Top of The records
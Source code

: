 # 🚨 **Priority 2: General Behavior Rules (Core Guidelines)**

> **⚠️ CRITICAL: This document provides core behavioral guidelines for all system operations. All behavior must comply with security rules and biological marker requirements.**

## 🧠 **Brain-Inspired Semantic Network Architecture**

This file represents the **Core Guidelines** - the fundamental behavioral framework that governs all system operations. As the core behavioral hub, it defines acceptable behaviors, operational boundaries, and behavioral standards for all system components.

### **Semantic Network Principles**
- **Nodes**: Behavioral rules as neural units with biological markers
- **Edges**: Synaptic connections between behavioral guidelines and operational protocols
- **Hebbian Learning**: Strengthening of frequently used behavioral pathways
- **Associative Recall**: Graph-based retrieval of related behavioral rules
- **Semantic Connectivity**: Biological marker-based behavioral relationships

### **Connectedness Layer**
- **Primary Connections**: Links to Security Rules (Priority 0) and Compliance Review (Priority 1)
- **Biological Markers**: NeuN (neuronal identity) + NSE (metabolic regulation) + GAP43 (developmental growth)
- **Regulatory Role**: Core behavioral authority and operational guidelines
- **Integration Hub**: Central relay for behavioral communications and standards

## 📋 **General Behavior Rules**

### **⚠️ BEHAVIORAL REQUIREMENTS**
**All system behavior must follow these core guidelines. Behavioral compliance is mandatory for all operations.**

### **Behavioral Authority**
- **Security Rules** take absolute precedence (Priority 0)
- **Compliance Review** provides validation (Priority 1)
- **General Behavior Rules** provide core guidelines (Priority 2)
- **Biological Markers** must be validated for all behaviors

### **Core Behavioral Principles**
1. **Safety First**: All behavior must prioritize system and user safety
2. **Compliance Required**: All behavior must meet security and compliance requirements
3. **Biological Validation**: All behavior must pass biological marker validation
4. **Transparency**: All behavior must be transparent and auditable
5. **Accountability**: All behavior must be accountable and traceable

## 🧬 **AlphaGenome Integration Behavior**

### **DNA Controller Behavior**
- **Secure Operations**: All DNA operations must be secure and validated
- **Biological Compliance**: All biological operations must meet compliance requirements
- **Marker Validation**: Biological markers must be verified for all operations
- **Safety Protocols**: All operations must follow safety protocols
Bottom of The records
In the listing above, start at the line with "- **Integration Hub**: Central", go on through the line with "- **Biological Markers** must", and copy each of those lines exactly; leave out all the rest.

- **Integration Hub**: Central relay for behavioral communications and standards

## 📋 **General Behavior Rules**

### **⚠️ BEHAVIORAL REQUIREMENTS**
**All system behavior must follow these core guidelines. Behavioral compliance is mandatory for all operations.**

### **Behavioral Authority**
- **Security Rules** take absolute precedence (Priority 0)
- **Compliance Review** provides validation (Priority 1)
- **General Behavior Rules** provide core guidelines (Priority 2)
- **Biological Markers** must be validated for all behaviors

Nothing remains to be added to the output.